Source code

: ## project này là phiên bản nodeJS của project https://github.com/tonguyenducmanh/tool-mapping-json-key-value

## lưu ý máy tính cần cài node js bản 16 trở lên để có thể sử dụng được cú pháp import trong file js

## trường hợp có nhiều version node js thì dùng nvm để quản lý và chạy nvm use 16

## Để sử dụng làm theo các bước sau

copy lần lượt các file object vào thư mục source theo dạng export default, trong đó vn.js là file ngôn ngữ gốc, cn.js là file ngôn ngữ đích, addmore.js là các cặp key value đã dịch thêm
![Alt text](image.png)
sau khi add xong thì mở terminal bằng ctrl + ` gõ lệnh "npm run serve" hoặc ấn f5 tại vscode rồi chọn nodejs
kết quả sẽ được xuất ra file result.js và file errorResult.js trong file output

== == ==

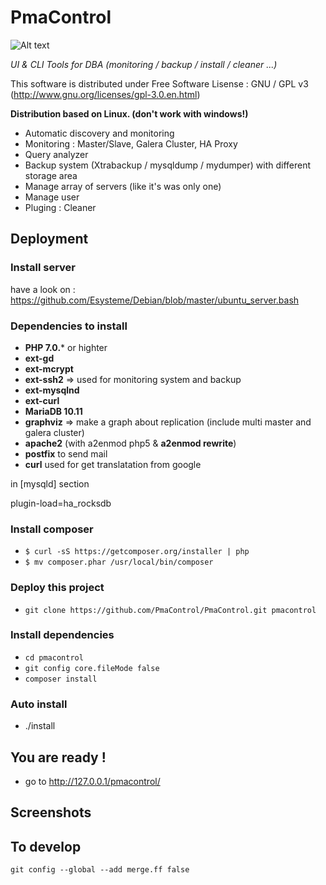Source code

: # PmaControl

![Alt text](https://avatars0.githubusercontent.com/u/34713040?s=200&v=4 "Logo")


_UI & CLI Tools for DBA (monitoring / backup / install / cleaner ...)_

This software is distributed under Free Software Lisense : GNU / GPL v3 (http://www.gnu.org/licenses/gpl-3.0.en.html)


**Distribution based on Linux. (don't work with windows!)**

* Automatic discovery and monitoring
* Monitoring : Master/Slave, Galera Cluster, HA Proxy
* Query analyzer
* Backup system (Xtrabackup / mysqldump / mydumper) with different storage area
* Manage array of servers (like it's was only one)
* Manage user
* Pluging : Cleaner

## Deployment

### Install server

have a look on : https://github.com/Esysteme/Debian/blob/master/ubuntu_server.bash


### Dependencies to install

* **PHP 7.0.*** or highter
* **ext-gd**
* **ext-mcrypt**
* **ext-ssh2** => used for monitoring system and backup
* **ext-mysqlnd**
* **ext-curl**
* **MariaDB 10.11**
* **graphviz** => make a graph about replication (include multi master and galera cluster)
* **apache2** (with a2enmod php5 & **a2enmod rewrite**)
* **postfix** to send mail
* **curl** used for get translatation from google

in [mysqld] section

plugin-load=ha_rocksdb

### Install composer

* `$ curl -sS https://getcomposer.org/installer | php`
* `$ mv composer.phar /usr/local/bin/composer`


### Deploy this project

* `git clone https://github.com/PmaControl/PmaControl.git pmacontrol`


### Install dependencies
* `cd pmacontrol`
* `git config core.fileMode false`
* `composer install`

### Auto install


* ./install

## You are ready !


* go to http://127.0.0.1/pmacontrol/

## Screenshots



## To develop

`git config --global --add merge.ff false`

== == ==

Problem requirements. For the word "dụng", return every line of the records that holds it.

Solution to this problem.
## lưu ý máy tính cần cài node js bản 16 trở lên để có thể sử dụng được cú pháp import trong file js
## Để sử dụng làm theo các bước sau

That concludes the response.